> ENTRIES SUPPLIED:
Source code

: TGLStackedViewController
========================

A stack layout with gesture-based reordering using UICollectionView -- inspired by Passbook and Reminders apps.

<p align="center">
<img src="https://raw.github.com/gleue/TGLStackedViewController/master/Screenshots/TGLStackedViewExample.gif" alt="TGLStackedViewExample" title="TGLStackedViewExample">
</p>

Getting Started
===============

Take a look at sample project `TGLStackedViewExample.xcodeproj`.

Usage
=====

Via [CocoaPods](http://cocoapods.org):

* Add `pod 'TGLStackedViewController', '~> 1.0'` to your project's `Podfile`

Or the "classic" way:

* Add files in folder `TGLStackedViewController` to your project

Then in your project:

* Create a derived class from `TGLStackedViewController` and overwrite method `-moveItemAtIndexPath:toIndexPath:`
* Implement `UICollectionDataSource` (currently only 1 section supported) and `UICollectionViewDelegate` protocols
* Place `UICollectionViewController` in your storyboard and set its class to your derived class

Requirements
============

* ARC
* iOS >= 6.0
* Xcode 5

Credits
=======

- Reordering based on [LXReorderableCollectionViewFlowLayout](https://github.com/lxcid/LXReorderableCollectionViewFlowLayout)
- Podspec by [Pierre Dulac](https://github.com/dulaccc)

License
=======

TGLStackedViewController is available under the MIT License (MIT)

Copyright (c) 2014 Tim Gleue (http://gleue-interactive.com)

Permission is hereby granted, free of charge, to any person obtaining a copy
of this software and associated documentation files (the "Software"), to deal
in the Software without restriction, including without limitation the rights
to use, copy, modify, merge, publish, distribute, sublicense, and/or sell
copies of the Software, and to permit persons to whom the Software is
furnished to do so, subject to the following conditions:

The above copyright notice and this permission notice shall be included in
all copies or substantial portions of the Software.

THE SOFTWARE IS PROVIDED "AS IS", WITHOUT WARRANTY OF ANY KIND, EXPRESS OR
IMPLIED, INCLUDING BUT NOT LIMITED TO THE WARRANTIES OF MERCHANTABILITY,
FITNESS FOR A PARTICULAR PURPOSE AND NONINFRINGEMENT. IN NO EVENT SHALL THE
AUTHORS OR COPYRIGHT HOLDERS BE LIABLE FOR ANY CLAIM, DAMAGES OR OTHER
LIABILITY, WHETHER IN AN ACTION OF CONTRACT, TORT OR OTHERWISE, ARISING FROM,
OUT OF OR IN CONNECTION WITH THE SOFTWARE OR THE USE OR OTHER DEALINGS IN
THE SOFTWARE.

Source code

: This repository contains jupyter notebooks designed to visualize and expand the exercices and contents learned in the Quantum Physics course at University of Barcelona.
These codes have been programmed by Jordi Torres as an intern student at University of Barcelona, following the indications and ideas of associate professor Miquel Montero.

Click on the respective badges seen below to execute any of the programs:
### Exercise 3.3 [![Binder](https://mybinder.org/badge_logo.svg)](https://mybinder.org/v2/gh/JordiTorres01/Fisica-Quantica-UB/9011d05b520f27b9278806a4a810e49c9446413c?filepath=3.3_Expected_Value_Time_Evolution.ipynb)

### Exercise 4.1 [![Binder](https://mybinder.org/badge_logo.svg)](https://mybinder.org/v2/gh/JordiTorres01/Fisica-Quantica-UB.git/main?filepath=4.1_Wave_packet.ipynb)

> PROBLEM STATEMENT: Reproduce each line above exactly.

> EXERCISE SOLUTION:
Source code

: TGLStackedViewController
========================

A stack layout with gesture-based reordering using UICollectionView -- inspired by Passbook and Reminders apps.

<p align="center">
<img src="https://raw.github.com/gleue/TGLStackedViewController/master/Screenshots/TGLStackedViewExample.gif" alt="TGLStackedViewExample" title="TGLStackedViewExample">
</p>

Getting Started
===============

Take a look at sample project `TGLStackedViewExample.xcodeproj`.

Usage
=====

Via [CocoaPods](http://cocoapods.org):

* Add `pod 'TGLStackedViewController', '~> 1.0'` to your project's `Podfile`

Or the "classic" way:

* Add files in folder `TGLStackedViewController` to your project

Then in your project:

* Create a derived class from `TGLStackedViewController` and overwrite method `-moveItemAtIndexPath:toIndexPath:`
* Implement `UICollectionDataSource` (currently only 1 section supported) and `UICollectionViewDelegate` protocols
* Place `UICollectionViewController` in your storyboard and set its class to your derived class

Requirements
============

* ARC
* iOS >= 6.0
* Xcode 5

Credits
=======

- Reordering based on [LXReorderableCollectionViewFlowLayout](https://github.com/lxcid/LXReorderableCollectionViewFlowLayout)
- Podspec by [Pierre Dulac](https://github.com/dulaccc)

License
=======

TGLStackedViewController is available under the MIT License (MIT)

Copyright (c) 2014 Tim Gleue (http://gleue-interactive.com)

Permission is hereby granted, free of charge, to any person obtaining a copy
of this software and associated documentation files (the "Software"), to deal
in the Software without restriction, including without limitation the rights
to use, copy, modify, merge, publish, distribute, sublicense, and/or sell
copies of the Software, and to permit persons to whom the Software is
furnished to do so, subject to the following conditions:

The above copyright notice and this permission notice shall be included in
all copies or substantial portions of the Software.

THE SOFTWARE IS PROVIDED "AS IS", WITHOUT WARRANTY OF ANY KIND, EXPRESS OR
IMPLIED, INCLUDING BUT NOT LIMITED TO THE WARRANTIES OF MERCHANTABILITY,
FITNESS FOR A PARTICULAR PURPOSE AND NONINFRINGEMENT. IN NO EVENT SHALL THE
AUTHORS OR COPYRIGHT HOLDERS BE LIABLE FOR ANY CLAIM, DAMAGES OR OTHER
LIABILITY, WHETHER IN AN ACTION OF CONTRACT, TORT OR OTHERWISE, ARISING FROM,
OUT OF OR IN CONNECTION WITH THE SOFTWARE OR THE USE OR OTHER DEALINGS IN
THE SOFTWARE.

Source code

: This repository contains jupyter notebooks designed to visualize and expand the exercices and contents learned in the Quantum Physics course at University of Barcelona.
These codes have been programmed by Jordi Torres as an intern student at University of Barcelona, following the indications and ideas of associate professor Miquel Montero.

Click on the respective badges seen below to execute any of the programs:
### Exercise 3.3 [![Binder](https://mybinder.org/badge_logo.svg)](https://mybinder.org/v2/gh/JordiTorres01/Fisica-Quantica-UB/9011d05b520f27b9278806a4a810e49c9446413c?filepath=3.3_Expected_Value_Time_Evolution.ipynb)

### Exercise 4.1 [![Binder](https://mybinder.org/badge_logo.svg)](https://mybinder.org/v2/gh/JordiTorres01/Fisica-Quantica-UB.git/main?filepath=4.1_Wave_packet.ipynb)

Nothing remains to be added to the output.